Work required: Scan the entries below, and for each line that includes the word "frac", make a copy.

Records for this exercise section start

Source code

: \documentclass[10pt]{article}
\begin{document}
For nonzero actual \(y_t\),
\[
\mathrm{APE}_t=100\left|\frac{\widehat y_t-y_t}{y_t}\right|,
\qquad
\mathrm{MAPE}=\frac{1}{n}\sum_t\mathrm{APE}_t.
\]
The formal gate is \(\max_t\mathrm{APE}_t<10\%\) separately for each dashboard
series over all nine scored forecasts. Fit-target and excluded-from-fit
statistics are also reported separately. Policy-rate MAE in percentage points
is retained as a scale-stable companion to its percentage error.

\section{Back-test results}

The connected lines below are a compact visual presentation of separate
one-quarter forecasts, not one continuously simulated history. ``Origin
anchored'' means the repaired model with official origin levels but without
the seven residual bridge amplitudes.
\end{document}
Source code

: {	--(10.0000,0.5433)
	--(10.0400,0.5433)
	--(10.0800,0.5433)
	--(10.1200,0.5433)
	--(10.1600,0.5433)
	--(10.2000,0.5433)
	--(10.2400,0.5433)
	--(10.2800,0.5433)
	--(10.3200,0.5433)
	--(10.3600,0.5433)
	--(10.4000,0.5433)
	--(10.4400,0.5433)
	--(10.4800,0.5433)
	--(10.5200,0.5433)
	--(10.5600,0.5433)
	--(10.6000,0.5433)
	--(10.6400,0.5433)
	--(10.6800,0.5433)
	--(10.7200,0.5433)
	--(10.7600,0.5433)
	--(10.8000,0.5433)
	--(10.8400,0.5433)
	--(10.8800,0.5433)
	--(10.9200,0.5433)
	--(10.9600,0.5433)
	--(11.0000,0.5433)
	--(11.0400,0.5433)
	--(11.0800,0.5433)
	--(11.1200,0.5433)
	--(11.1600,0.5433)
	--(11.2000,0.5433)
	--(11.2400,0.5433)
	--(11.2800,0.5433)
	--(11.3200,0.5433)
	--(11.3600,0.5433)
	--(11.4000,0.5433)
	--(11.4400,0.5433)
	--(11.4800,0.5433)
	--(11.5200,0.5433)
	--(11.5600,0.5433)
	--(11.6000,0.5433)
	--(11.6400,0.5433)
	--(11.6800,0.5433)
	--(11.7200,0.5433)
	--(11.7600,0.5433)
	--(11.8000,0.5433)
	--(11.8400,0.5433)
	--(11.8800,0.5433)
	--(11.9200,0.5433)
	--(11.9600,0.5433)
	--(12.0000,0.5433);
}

Records for this exercise section end

Response:
\mathrm{APE}_t=100\left|\frac{\widehat y_t-y_t}{y_t}\right|,
\mathrm{MAPE}=\frac{1}{n}\sum_t\mathrm{APE}_t.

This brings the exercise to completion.